## [Material for this exercise]
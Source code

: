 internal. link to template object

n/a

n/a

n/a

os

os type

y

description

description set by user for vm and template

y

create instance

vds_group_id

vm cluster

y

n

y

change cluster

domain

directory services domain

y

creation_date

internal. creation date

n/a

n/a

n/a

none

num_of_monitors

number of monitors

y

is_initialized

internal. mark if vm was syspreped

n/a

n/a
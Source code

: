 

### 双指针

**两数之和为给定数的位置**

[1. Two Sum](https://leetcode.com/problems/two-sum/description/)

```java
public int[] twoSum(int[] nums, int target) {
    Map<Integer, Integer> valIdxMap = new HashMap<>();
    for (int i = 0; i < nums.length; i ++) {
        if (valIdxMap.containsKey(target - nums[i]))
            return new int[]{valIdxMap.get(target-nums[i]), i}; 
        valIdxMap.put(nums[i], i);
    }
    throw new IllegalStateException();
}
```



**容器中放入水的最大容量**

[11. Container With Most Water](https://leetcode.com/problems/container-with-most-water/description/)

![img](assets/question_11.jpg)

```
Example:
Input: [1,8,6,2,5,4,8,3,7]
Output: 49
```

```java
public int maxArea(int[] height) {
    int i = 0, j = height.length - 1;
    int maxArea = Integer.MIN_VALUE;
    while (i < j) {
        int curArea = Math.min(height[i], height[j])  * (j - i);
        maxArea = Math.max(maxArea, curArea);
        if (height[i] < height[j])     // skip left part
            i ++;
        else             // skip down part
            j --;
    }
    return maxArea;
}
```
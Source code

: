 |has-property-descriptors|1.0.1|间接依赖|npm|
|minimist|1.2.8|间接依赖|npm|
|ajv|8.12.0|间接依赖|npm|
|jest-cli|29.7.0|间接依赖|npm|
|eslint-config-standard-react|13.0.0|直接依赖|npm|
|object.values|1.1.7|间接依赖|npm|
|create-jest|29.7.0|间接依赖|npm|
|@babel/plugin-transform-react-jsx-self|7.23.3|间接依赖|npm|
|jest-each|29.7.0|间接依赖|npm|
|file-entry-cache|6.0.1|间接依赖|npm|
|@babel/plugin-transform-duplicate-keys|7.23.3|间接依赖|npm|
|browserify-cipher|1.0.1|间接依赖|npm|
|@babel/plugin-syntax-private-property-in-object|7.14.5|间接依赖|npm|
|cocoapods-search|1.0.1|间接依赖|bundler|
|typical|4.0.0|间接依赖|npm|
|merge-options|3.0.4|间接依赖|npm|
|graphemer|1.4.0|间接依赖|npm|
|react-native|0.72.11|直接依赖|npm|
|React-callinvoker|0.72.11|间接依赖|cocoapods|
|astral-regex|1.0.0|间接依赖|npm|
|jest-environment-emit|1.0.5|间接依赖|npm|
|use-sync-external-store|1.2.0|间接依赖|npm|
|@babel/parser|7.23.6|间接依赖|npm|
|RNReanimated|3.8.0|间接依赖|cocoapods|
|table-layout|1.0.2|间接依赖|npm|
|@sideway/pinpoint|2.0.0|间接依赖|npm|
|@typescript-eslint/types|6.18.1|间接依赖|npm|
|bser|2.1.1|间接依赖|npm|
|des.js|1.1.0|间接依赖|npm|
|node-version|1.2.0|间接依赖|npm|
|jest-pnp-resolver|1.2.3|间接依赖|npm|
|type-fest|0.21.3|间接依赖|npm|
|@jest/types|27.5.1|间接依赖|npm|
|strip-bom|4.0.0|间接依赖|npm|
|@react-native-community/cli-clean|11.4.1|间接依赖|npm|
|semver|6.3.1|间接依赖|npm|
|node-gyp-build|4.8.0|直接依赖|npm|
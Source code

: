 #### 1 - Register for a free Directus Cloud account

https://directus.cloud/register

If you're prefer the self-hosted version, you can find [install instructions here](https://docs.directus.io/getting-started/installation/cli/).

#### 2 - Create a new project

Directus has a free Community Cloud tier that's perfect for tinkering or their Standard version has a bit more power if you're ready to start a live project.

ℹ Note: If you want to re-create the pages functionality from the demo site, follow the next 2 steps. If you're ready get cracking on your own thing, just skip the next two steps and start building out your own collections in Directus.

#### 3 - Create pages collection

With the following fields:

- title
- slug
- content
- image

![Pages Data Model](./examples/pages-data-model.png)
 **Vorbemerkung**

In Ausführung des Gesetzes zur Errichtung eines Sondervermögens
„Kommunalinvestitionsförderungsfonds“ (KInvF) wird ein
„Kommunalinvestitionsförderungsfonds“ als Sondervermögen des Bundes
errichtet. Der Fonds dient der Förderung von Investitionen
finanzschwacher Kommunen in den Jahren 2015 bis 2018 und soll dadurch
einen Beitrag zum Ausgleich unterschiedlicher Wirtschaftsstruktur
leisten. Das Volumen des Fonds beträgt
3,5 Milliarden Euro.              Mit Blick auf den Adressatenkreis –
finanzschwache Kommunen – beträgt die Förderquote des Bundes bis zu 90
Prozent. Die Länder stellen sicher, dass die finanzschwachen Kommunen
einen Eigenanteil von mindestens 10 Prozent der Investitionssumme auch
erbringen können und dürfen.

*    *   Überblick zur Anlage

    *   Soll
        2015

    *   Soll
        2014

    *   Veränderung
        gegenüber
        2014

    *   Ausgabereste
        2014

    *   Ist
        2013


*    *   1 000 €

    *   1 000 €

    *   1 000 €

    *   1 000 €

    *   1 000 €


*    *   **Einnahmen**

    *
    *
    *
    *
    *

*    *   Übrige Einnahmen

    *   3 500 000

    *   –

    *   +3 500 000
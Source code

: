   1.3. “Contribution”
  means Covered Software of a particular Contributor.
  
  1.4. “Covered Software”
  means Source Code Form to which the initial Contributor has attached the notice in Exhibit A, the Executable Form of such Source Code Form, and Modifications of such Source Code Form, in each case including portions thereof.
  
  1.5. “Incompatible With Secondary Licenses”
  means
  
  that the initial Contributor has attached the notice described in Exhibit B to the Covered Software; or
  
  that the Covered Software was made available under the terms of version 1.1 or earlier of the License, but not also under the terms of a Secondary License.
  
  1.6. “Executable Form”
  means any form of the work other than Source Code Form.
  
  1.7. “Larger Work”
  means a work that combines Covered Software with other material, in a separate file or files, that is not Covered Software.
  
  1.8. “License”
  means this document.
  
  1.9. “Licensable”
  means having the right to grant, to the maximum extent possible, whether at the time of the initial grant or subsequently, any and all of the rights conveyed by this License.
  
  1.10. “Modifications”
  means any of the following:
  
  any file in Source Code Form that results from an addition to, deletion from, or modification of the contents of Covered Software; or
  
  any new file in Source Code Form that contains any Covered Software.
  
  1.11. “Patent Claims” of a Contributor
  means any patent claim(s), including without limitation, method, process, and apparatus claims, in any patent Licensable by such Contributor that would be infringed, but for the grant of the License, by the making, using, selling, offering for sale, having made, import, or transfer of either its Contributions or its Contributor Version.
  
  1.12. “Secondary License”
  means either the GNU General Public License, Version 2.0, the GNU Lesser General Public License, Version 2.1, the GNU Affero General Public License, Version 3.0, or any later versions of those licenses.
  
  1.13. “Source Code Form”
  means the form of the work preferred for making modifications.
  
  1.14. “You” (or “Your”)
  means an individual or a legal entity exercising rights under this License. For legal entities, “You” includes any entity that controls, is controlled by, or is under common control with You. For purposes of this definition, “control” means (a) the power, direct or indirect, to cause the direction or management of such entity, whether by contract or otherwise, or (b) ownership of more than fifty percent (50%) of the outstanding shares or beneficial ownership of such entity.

## [Exercise]
Within the records above, count the lines that include the string "Secondary"; state the number and nothing else.

## [Worked solution]
3